Would you print the records below without changing anything?

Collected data

Start of Block

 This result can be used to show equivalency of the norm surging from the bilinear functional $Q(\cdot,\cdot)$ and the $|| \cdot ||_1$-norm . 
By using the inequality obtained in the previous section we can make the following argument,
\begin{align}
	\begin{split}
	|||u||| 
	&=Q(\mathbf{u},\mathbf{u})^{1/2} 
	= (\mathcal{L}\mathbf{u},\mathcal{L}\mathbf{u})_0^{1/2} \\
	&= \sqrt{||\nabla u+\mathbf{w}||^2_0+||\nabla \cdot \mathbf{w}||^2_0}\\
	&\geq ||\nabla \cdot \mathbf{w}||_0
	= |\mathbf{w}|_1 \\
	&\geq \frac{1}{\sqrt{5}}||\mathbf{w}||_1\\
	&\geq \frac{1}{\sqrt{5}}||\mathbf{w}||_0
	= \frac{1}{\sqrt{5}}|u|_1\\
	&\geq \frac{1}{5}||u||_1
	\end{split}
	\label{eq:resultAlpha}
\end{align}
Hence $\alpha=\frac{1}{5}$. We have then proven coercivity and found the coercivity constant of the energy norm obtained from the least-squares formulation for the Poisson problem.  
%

End of Block

Answer section:
 This result can be used to show equivalency of the norm surging from the bilinear functional $Q(\cdot,\cdot)$ and the $|| \cdot ||_1$-norm . 
By using the inequality obtained in the previous section we can make the following argument,
\begin{align}
	\begin{split}
	|||u||| 
	&=Q(\mathbf{u},\mathbf{u})^{1/2} 
	= (\mathcal{L}\mathbf{u},\mathcal{L}\mathbf{u})_0^{1/2} \\
	&= \sqrt{||\nabla u+\mathbf{w}||^2_0+||\nabla \cdot \mathbf{w}||^2_0}\\
	&\geq ||\nabla \cdot \mathbf{w}||_0
	= |\mathbf{w}|_1 \\
	&\geq \frac{1}{\sqrt{5}}||\mathbf{w}||_1\\
	&\geq \frac{1}{\sqrt{5}}||\mathbf{w}||_0
	= \frac{1}{\sqrt{5}}|u|_1\\
	&\geq \frac{1}{5}||u||_1
	\end{split}
	\label{eq:resultAlpha}
\end{align}
Hence $\alpha=\frac{1}{5}$. We have then proven coercivity and found the coercivity constant of the energy norm obtained from the least-squares formulation for the Poisson problem.  
%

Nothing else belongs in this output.